Postby abufarsi » Sun Mar 13, 2011 11:36 am

"So...how about it? Is a divorce possible in the Philippines? (surely it is and it does not have to be so pricey)"

Divorce is not an option at all. It simply does not exist in the Philippines. Not only that, as far as immigration goes, there is no way to "get around it".

In the Philippines marriage is defined as a stereotypical relationship between the couples, the community and the church. What Marriage is, the promise, the ongoing relationship, is defined by the state. Every party must be involved with a possible annulment. Up until just a few years ago there simply was no possibility of marital rape, as, the man had every right to sex from the woman. He could beat her with a staff no larger than his thumb, if he so desired.

Annulment does exist. And it is even more costly than he stated. Generally speaking lawyers are in their profession to make money. There is no set fee for services. It is the job of the lawyer to gauge the pocket book of his client and figure out a way to move, legally, that cash from his clients pocket into his. I have met perhaps 40 foreigners who went the annulment rout, some paid lawyers for 5 years tens of thousands of dollars, but I never met a guy who actually got that annulment. I have heard of them getting it though. Read it in the papers too.

Annulments are impossible without grounds. Abandonment (7 years), criminal abuse, insanity. previous marriages, are examples of accepted grounds. But nothing is automatic.

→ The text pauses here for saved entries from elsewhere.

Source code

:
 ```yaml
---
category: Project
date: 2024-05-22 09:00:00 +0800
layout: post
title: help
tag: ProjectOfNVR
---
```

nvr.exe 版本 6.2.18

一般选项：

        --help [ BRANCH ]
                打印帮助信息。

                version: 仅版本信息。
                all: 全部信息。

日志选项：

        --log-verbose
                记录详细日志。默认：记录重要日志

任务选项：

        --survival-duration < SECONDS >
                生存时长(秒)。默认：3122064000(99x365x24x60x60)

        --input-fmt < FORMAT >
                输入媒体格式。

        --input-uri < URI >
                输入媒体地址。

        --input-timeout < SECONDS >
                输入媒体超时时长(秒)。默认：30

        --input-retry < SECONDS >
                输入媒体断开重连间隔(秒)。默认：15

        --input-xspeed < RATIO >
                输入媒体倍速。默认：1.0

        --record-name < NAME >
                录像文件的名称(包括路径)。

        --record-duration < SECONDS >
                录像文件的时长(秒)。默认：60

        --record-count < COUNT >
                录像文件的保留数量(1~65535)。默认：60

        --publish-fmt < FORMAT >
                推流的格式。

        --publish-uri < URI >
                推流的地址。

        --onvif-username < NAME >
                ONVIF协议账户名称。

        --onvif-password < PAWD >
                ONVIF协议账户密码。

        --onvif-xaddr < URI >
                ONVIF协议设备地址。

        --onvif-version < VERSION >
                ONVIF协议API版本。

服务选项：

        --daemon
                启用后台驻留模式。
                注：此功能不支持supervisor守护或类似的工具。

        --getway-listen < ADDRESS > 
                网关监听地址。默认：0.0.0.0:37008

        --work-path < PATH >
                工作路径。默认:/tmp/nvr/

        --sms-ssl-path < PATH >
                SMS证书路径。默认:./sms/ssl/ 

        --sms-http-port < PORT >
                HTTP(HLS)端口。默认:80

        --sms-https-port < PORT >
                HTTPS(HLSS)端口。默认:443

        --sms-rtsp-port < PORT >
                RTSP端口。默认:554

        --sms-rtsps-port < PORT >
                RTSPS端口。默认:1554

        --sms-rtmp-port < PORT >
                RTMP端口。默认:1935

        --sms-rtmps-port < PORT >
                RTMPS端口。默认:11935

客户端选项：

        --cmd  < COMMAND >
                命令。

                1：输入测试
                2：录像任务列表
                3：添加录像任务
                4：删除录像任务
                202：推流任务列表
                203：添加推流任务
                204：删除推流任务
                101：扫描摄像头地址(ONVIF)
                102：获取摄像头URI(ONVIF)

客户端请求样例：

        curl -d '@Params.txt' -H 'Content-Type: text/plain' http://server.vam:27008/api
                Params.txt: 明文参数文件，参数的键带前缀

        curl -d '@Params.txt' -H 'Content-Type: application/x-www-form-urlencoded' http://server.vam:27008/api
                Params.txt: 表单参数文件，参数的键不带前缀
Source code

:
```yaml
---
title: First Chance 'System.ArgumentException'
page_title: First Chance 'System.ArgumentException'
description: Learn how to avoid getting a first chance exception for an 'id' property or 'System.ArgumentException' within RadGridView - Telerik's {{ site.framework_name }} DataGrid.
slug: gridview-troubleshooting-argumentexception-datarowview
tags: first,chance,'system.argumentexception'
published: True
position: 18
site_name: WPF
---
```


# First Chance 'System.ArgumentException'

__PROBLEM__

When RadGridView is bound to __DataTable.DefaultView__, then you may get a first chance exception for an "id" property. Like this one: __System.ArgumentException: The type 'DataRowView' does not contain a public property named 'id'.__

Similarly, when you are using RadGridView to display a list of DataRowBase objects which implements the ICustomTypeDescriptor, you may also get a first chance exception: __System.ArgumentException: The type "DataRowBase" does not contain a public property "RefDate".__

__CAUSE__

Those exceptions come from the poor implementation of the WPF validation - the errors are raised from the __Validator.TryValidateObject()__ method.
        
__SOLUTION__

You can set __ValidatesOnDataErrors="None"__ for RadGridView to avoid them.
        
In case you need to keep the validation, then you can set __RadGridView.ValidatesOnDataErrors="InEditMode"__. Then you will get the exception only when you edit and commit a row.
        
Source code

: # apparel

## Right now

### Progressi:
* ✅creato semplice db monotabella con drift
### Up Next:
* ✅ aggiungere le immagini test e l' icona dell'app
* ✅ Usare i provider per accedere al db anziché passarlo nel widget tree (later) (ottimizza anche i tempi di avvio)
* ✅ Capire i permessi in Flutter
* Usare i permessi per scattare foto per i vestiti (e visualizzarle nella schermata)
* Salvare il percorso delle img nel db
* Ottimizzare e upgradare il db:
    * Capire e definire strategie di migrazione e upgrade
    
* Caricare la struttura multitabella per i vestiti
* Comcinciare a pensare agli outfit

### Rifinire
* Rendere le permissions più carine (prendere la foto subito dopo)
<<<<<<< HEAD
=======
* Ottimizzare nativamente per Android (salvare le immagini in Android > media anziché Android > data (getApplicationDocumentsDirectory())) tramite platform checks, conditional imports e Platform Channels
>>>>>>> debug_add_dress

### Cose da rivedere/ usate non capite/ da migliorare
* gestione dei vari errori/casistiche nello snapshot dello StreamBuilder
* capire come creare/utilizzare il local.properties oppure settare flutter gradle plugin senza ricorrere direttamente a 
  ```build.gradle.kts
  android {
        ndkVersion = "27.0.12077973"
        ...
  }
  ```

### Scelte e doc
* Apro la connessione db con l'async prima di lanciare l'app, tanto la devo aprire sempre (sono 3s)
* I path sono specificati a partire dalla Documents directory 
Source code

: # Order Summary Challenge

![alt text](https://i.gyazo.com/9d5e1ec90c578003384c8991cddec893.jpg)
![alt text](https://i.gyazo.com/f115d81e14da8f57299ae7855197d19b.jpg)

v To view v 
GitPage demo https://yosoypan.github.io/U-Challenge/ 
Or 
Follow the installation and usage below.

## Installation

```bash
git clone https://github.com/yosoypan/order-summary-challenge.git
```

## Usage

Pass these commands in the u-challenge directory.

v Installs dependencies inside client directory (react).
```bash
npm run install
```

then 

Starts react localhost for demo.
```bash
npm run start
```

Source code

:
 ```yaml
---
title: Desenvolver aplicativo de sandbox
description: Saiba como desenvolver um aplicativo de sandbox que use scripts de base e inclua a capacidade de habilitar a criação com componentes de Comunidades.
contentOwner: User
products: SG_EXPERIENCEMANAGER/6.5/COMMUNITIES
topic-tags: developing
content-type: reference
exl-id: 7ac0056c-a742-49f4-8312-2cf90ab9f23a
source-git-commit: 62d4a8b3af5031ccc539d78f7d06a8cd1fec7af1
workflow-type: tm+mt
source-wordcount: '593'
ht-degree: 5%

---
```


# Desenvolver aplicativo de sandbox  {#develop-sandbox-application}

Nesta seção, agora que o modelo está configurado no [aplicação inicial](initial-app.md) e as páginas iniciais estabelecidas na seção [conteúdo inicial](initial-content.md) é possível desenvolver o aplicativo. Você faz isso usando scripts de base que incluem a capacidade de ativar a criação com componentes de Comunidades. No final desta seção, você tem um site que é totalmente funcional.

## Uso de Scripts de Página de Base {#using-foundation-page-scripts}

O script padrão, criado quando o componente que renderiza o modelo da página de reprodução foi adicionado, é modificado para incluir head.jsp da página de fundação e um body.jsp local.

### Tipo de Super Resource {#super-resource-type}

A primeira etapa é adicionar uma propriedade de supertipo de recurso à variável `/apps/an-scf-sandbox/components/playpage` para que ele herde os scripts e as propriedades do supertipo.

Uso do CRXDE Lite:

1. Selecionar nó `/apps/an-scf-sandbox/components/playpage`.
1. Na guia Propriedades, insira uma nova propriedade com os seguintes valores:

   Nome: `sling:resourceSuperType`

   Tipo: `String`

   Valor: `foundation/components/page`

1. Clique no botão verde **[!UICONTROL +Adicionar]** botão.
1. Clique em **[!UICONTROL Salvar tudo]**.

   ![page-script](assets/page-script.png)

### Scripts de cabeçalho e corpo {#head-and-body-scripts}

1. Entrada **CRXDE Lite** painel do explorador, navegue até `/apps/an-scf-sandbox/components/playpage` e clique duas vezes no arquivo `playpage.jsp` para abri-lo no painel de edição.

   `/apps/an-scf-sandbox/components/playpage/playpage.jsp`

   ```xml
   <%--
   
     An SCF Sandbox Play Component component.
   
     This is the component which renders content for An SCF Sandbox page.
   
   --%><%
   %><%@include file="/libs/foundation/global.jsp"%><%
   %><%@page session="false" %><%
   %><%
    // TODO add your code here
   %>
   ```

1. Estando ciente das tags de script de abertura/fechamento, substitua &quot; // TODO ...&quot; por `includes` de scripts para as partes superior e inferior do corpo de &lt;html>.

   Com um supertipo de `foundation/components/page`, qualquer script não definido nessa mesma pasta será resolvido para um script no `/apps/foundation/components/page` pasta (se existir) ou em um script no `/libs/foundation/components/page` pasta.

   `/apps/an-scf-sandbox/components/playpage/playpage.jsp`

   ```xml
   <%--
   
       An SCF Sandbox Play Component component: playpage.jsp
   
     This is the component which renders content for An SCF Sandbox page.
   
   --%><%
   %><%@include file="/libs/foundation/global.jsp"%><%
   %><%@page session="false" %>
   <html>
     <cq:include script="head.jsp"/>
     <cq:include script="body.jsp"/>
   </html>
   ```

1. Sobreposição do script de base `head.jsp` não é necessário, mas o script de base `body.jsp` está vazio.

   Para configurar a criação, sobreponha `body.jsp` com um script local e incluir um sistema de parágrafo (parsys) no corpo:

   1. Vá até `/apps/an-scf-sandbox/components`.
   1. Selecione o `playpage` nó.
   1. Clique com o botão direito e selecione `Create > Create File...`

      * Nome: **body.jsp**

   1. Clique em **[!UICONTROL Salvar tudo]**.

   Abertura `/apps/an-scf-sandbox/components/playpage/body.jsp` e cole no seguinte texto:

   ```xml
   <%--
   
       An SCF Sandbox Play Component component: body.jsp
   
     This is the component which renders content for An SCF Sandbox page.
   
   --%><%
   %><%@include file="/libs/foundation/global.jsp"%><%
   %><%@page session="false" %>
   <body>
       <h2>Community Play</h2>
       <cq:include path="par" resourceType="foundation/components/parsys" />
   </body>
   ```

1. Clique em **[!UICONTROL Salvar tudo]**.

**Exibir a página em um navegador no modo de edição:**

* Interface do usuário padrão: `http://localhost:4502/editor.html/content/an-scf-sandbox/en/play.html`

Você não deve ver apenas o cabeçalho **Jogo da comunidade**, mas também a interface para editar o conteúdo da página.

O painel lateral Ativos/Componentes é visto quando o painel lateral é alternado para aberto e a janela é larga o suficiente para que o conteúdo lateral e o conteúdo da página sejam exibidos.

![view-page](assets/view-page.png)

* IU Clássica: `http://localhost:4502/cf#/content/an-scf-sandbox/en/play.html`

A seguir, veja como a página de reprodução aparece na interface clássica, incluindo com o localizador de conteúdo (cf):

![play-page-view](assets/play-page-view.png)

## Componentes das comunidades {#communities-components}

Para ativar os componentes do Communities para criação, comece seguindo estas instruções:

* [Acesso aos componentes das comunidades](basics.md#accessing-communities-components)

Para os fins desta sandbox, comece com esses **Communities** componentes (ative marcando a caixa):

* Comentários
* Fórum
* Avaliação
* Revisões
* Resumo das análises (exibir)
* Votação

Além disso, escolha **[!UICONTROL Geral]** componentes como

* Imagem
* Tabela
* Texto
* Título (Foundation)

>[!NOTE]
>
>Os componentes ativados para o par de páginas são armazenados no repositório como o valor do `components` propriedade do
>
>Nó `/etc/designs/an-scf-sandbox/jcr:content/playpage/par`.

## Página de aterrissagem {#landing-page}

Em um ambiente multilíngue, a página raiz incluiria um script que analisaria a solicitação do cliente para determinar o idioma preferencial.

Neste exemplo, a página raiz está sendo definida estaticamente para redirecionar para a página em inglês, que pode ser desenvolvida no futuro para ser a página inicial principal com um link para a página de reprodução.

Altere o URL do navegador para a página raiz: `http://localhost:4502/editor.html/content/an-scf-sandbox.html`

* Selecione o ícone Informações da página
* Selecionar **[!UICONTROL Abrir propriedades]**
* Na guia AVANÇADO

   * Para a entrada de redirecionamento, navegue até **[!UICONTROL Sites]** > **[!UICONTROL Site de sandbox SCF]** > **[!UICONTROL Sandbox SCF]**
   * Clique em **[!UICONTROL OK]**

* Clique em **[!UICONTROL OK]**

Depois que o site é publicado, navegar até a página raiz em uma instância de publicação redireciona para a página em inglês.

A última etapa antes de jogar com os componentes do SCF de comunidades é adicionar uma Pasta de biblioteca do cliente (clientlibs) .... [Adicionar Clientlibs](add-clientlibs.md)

Yes, Filipinos are always "finding a way",some simply finish their lives without the protection of marriage, when the partnership of marriage fails to yield partnership ways. In my experience, fully 30% of couples over 50 live in such a manner.

To the question " where is your husband" they say "gone to Manila" and everybody knows this is Filipino divorce. Divorce in the Philippines is abandonment and shame. Not asking the judicial system for an equitable division of the assets and liabilities of the partnership. Child support is almost never paid. Houses can't be sold easily, by either party.

Also common in the Philippines are loveless marriages. Where parties play stereotypical rolls to extend the befits of marriage as they seem to regard doing without not a viable choice. These couples are easy to recognize, they never walk the streets hand in hand, they never shop together, they go to gatherings separately, and one person usually dominates the other financially or physically. It is viewed as shameful to not live with your mate. Separation is always viewed a failure in some way.

Changes are on the way though. I recently read that the family code is about to be amended to allow divorce. Even if this law is passed it will be years before it is available widely. I speculate it will never be cheap. I do know that if a Filipino marries a foreigner, and the foreigner divorces her (not the other way around) in another country, she is legally divorced in the Philippines, and so is the foreigner.

For the original poster, I suggest he moves to the Philippines. It will be mostly impossible for him to earn a living there anything like what he has earned in the USA. He will always be a "foreigner" even if he lives there 100 years. Perhaps he is retired. The other choice is to work in the USA and visit his "wife" when he can save up. This also is a difficult choice as it requires two homes, and the costs of maintaining such. The ticket price over and back is nothing compared to paying rent, utilities on houses you are not living in. Not to mention the loneliness of months and months away from your family. The heartache of troubles in the Philippines you can't solve when you must go to work in the morning, or the reverse finding you do not have a job after returning to your home country, but the bills are waiting.